The Jewish law concept of tithing is mentioned in the New Testament in Matthew 23:23 when Jesus says “Woe to you, scribes and Pharisees, hypocrites.  For you tithe mint and dill and cumin and have neglected the weightier provisions of the law:  justice and mercy and faithfulness, but these are the things you should have done without neglecting the others.”  He is making a contrast between the importance of giving of our possessions (money or things) and living our lives in ways that make other people’s lives better.  It appears again in Luke 18:12, when the tax-gatherer says that he tithes.  The Lord’s response is “that everyone who exalts himself shall be humbled and he who humbles himself shall be exalted”.  Giving for giving’s sake does little for our spiritual growth.   Neither God nor Jesus commanded in the New Testament that anyone tithe money.  The churches, starting very early however, have used tithing to get money to support their pastors/churches.

Matthew 6:19-21 states that we are not to lay up treasures upon earth where moth and rust destroy and where thieves break in and steal, but lay up for ourselves treasures in heaven where neither moth nor rust destroys and where thieves do not break in or steal, for where our treasure is, there will be our heart also.  I Timothy 6:7-19 tells us that if we have food and clothing we should be content, and those who want to get rich fall into temptation; that our confidence should be in God who generously gives us everything for our enjoyment.  The size of our offering is a measure of our love and zeal in the Lord’s service.  We can offer our time and influence, as well as financial resources.  Matthew 22:37-39 boils the ten commandments down to two:  Love the Lord our God with all our heart, and love our neighbor as ourself. 

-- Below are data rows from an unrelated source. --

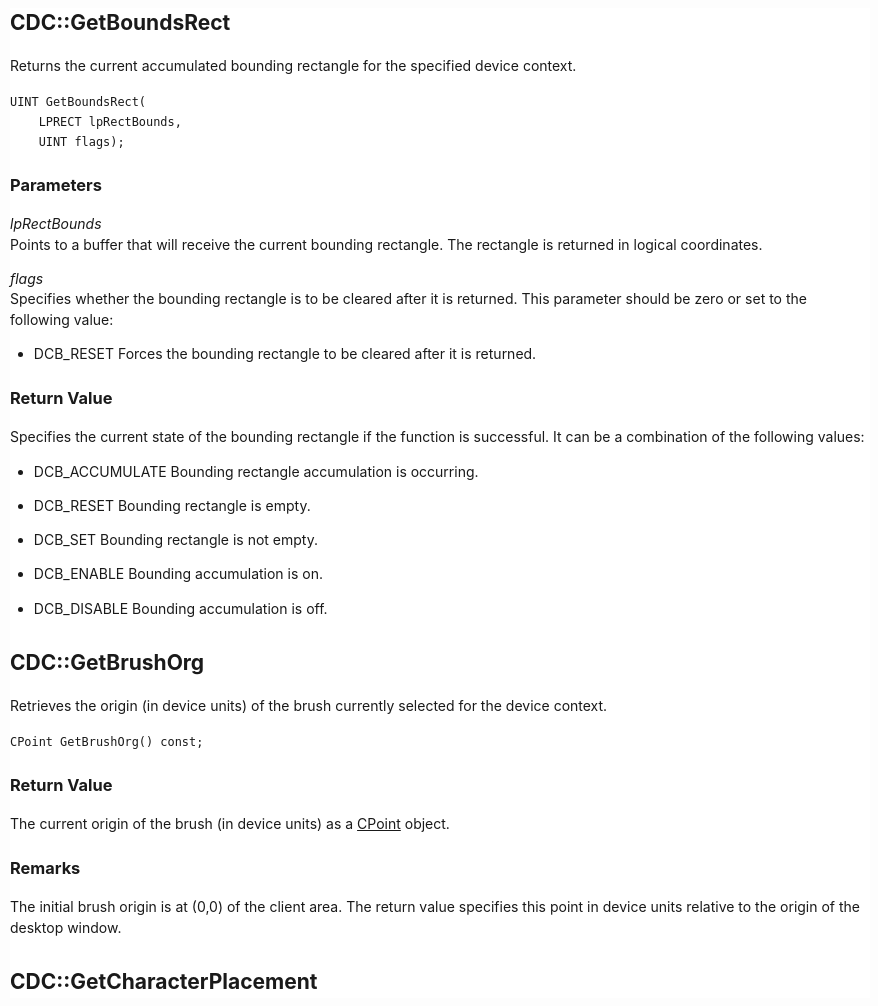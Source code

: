 ##  <a name="getboundsrect"></a>  CDC::GetBoundsRect

Returns the current accumulated bounding rectangle for the specified device context.

```
UINT GetBoundsRect(
    LPRECT lpRectBounds,
    UINT flags);
```

### Parameters

*lpRectBounds*<br/>
Points to a buffer that will receive the current bounding rectangle. The rectangle is returned in logical coordinates.

*flags*<br/>
Specifies whether the bounding rectangle is to be cleared after it is returned. This parameter should be  zero or set to the following value:

- DCB_RESET Forces the bounding rectangle to be cleared after it is returned.

### Return Value

Specifies the current state of the bounding rectangle if the function is successful. It can be a combination of the following values:

- DCB_ACCUMULATE Bounding rectangle accumulation is occurring.

- DCB_RESET Bounding rectangle is empty.

- DCB_SET Bounding rectangle is not empty.

- DCB_ENABLE Bounding accumulation is on.

- DCB_DISABLE Bounding accumulation is off.

##  <a name="getbrushorg"></a>  CDC::GetBrushOrg

Retrieves the origin (in device units) of the brush currently selected for the device context.

```
CPoint GetBrushOrg() const;
```

### Return Value

The current origin of the brush (in device units) as a [CPoint](../../atl-mfc-shared/reference/cpoint-class.md) object.

### Remarks

The initial brush origin is at (0,0) of the client area. The return value specifies this point in device units relative to the origin of the desktop window.

##  <a name="getcharacterplacement"></a>  CDC::GetCharacterPlacement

2 Corinthians 9:6-7 tells us that God loves a cheerful giver.   In Luke 18:22-27, our Lord tells a man that he should sell all he owns and give to the poor, so that he may have treasure in heaven.  The point is to give to the Lord all that we do not need to sustain our lives.  That means not only money, but time, talent, preferences, etc.  If we are not doing this, then we are not following what the Lord has asked us to do. 

There is a saying that sometimes God would be happier with a tithe—ten percent—than he would be with the “all” that we claim to have given, because ten percent might be more than what we call “all.”